*** Supplied records

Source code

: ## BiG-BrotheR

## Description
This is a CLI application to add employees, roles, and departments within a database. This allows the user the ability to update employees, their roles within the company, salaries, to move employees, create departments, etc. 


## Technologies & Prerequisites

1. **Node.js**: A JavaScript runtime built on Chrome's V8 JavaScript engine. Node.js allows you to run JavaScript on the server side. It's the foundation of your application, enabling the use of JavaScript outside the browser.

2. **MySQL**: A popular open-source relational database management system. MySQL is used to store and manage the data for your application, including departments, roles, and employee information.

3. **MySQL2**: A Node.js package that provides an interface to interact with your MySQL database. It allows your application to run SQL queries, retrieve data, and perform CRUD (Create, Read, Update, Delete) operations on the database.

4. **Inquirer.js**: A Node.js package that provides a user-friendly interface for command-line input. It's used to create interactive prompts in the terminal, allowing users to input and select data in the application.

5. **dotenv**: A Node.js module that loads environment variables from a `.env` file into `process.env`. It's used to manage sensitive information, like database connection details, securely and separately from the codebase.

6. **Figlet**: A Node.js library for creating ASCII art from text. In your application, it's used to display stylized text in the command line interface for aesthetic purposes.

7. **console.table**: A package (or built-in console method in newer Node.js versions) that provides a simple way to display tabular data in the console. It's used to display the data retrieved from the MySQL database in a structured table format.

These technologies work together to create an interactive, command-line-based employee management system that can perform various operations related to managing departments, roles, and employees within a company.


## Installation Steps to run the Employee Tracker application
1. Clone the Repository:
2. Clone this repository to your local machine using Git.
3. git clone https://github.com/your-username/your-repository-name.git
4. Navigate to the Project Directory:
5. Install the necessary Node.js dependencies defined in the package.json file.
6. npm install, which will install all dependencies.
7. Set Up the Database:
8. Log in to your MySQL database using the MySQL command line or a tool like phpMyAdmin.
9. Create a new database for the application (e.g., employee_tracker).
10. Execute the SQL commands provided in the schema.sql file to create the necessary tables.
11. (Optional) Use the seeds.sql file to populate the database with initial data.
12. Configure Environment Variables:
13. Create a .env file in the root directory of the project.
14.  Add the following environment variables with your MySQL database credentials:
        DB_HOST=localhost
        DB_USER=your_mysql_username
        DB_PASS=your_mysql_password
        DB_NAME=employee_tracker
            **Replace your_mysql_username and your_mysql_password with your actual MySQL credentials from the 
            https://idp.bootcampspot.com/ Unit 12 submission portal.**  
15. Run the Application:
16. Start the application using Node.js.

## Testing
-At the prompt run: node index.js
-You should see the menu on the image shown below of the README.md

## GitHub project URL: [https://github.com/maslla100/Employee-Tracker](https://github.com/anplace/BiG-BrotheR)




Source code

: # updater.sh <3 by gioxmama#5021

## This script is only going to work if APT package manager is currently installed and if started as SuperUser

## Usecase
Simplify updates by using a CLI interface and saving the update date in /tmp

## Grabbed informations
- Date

******

Show a copy of each line from the records above in which the string "using" occurs.

Completed task
2. Clone this repository to your local machine using Git.
8. Log in to your MySQL database using the MySQL command line or a tool like phpMyAdmin.
16. Start the application using Node.js.
Simplify updates by using a CLI interface and saving the update date in /tmp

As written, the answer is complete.